Others point out that the problems with Essure affect a minority. Professor Justin Clark, a senior gynaecologist at Birmingham Women’s Hospital, said he has implanted about 1,500 devices since 2004 — between 20 and 30 have had to be removed, because of migration, perforation of organs and pain.
‘These complaints are obviously real but my view is that it’s still a good technology and there is no compelling evidence against it,’ he said.
Yet for those affected, like Janice Faulkner, a 45-year-old mother-of-five, from Warrington, Cheshire, this is not good enough. She experienced years of health problems she now blames on Essure — which she had thought had been removed years earlier.

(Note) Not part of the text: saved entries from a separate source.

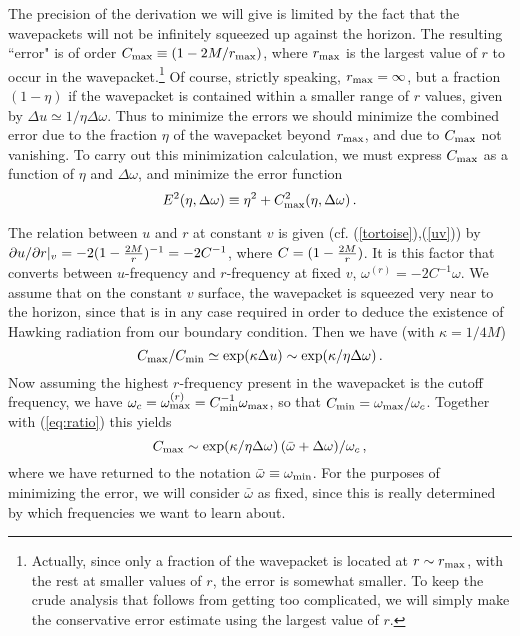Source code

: \documentclass[12pt]{article}
\def\o{\omega}
\def\obar{\bar{\omega}}
\def\cmax{C_{\rm max}}
\def\cmin{C_{\rm min}}
\begin{document}
The precision of the derivation we will give is limited by the
fact that the wavepackets will not be infinitely squeezed up against
the horizon. The resulting ``error" is of order
$C_{\rm max}\equiv (1-2M/r_{\rm max})$, where $r_{\rm max}$ is the
largest value of $r$ to occur in the wavepacket.\footnote{Actually, since
only a fraction of the wavepacket is located at
$r\sim r_{\rm max}$, with
the rest at smaller values of $r$, the error is somewhat smaller.
To keep the crude analysis that follows from getting too complicated,
we will simply make the conservative error estimate using the largest
value of $r$.}
Of course, strictly speaking, $r_{\rm max}=\infty$, but a fraction
$(1-\eta)$ if the wavepacket is contained within a smaller range
of $r$ values, given by $\Delta u\simeq 1/\eta\Delta\omega$.
Thus to minimize the errors we should minimize the combined error due to
the fraction $\eta$ of the wavepacket beyond $r_{\rm max}$, and
due to $C_{\rm max}$ not vanishing.
To carry out this minimization calculation, we must express
$\cmax$ as a function of $\eta$ and $\Delta\o$,
and minimize the error function
\begin{equation}
E^2(\eta,\Delta\o)\equiv\eta^2+\cmax^2(\eta,\Delta\o)\, .
\label{eq:E}
\end{equation}

The relation between $u$ and $r$ at constant $v$ is given
(cf. (\ref{tortoise}),(\ref{uv})) by
$\partial u/\partial r|_v=-2(1-{2M\over r})^{-1}= -2C^{-1}$,
where $C=(1-{2M\over r})$. It is this factor
that converts between $u$-frequency and $r$-frequency
at fixed $v$, $\o^{(r)}=-2C^{-1}\o$.
We assume that on the constant $v$ surface, the wavepacket is squeezed
very near to the horizon, since that is in any case required in order
to deduce the existence of Hawking radiation from our boundary condition.
Then we have (with $\kappa=1/4M$)
\begin{equation}\cmax/\cmin\simeq
\exp(\kappa\Delta u)
\sim \exp(\kappa/\eta\Delta\o)\, .
\label{eq:ratio}
\end{equation}
Now assuming the highest $r$-frequency present in the wavepacket is
the cutoff frequency, we have
$\o_c=\o^{(r)}_{\rm max}=\cmin^{-1}\o_{\rm max}$,
so that $\cmin=\o_{\rm max}/\o_c$.
Together with (\ref{eq:ratio}) this yields
\begin{equation}
\cmax\sim \exp(\kappa/\eta\Delta\o)\,
(\obar+\Delta\o)/\o_c\, ,
\label{eq:cmax}
\end{equation}
where we have returned to the notation
$\obar\equiv\o_{\rm min}$.
For the purposes of minimizing the error, we will consider
$\obar$ as fixed, since this is really determined by which
frequencies we want to learn about.
\end{document}
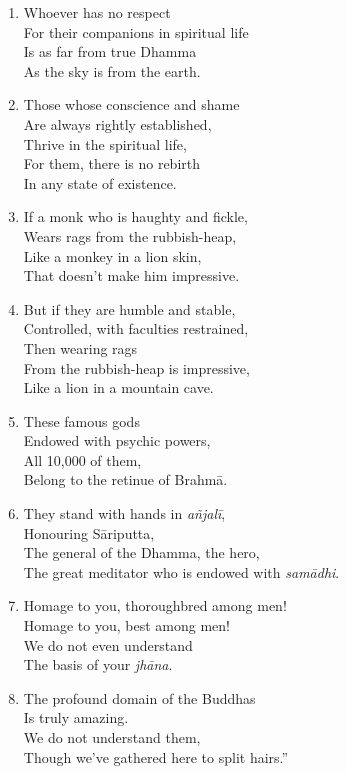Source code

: \documentclass[10pt, openany]{book}
\newcommand*{\vleftofline}[1]{\leavevmode\llap{#1}}
\begin{document}
\begin{enumerate}
\item Whoever has no respect\\
For their companions in spiritual life\\
Is as far from true Dhamma\\
As the sky is from the earth.

\item Those whose conscience and shame\\
Are always rightly established,\\
Thrive in the spiritual life,\\
For them, there is no rebirth \\
In any state of existence.

\item If a monk who is haughty and fickle,\\
Wears rags from the rubbish-heap,\\
Like a monkey in a lion skin,\\
That doesn’t make him impressive.

\item But if they are humble and stable,\\
Controlled, with faculties restrained,\\
Then wearing rags \\
From the rubbish-heap is impressive,\\
Like a lion in a mountain cave.

\item These famous gods\\
Endowed with psychic powers,\\
All 10,000 of them,\\
Belong to the retinue of Brahmā.

\item They stand with hands in \emph{añjalī},\\
Honouring Sāriputta,\\
The general of the Dhamma, the hero,\\
The great meditator who is endowed with \emph{samādhi}.

\item \vleftofline{“}Homage to you, thoroughbred among men!\\
Homage to you, best among men!\\
We do not even understand\\
The basis of your \emph{jhāna}.

\item The profound domain of the Buddhas\\
Is truly amazing.\\
We do not understand them,\\
Though we’ve gathered here to split hairs.”


\end{enumerate}
\end{document}

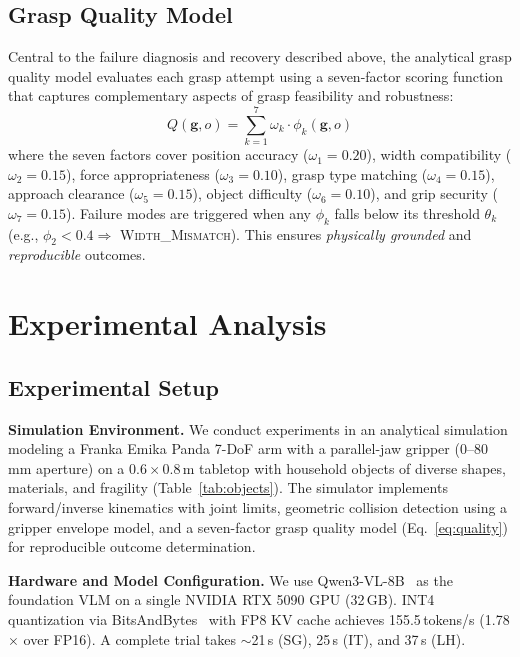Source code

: \documentclass[letterpaper, 10pt, conference]{ieeeconf}
\begin{document}
\subsection{Grasp Quality Model}
\label{sec:quality}

Central to the failure diagnosis and recovery described above, the analytical grasp quality model evaluates each grasp attempt using a seven-factor scoring function that captures complementary aspects of grasp feasibility and robustness:
\begin{equation}
    Q(\mathbf{g}, o) = \sum_{k=1}^{7} \omega_k \cdot \phi_k(\mathbf{g}, o)
    \label{eq:quality}
\end{equation}
where the seven factors cover position accuracy ($\omega_1{=}0.20$), width compatibility ($\omega_2{=}0.15$), force appropriateness ($\omega_3{=}0.10$), grasp type matching ($\omega_4{=}0.15$), approach clearance ($\omega_5{=}0.15$), object difficulty ($\omega_6{=}0.10$), and grip security ($\omega_7{=}0.15$).
Failure modes are triggered when any $\phi_k$ falls below its threshold $\theta_k$ (e.g., $\phi_2 < 0.4 \Rightarrow$ \textsc{Width\_Mismatch}).
This ensures \emph{physically grounded} and \emph{reproducible} outcomes.

\section{Experimental Analysis}
\label{sec:experiments}

\subsection{Experimental Setup}
\label{sec:setup}

\textbf{Simulation Environment.}
We conduct experiments in an analytical simulation modeling a Franka Emika Panda 7-DoF arm with a parallel-jaw gripper (0--80\,mm aperture) on a $0.6 \times 0.8$\,m tabletop with household objects of diverse shapes, materials, and fragility (Table~\ref{tab:objects}).
The simulator implements forward/inverse kinematics with joint limits, geometric collision detection using a gripper envelope model, and a seven-factor grasp quality model (Eq.~\ref{eq:quality}) for reproducible outcome determination.

\textbf{Hardware and Model Configuration.}
We use Qwen3-VL-8B~\cite{bai2025qwen3} as the foundation VLM on a single NVIDIA RTX 5090 GPU (32\,GB).
INT4 quantization via BitsAndBytes~\cite{dettmers2024bnb} with FP8 KV cache achieves 155.5\,tokens/s (1.78$\times$ over FP16).
A complete trial takes $\sim$21\,s (SG), 25\,s (IT), and 37\,s (LH).
\end{document}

When she’d had the Essure implanted in 2008, she was told a scan showed one of the springs was ‘missing’.
Janice, then working as a disputes adviser for an energy company, says she was offered a normal sterilisation. ‘When I woke up, I assumed they had taken out the Essure devices and tied off the fallopian tubes.’
She began to experience severe back ache and joint pain and was diagnosed with arthritis, then fibromyalgia. ‘My bladder stopped working, my mobility was gone, I couldn’t walk or leave the house. I had to give up my job,’ she says.
Other symptoms included skin discolouration and rashes, bloating and a huge weight gain.
‘I started talking to people in the American online Essure women’s support groups, but when I went to hospital about it, doctors laughed and said I was menopausal and crazy,’ she says.
But they agreed to remove the Essure devices. Janice says the relief after the operation in June last year was instant. Her bladder control returned straightaway, the pain and bloating vanished and her weight dropped rapidly from 18st to 11st. ‘I had been out of work for five years, but it was as if I instantly got my life back. I got a new job and was immediately back to normal,’ she says.
Janice set up a support group, Life After Essure UK, and has similar stories from other women. ‘There must be lots of women out there who don’t know what’s wrong with them who deserve answers,’ she says.
Bayer refused to respond to questions from Good Health about whether the company knows how many devices have been inserted, how many adverse reaction reports the company has received or whether problems are being monitored.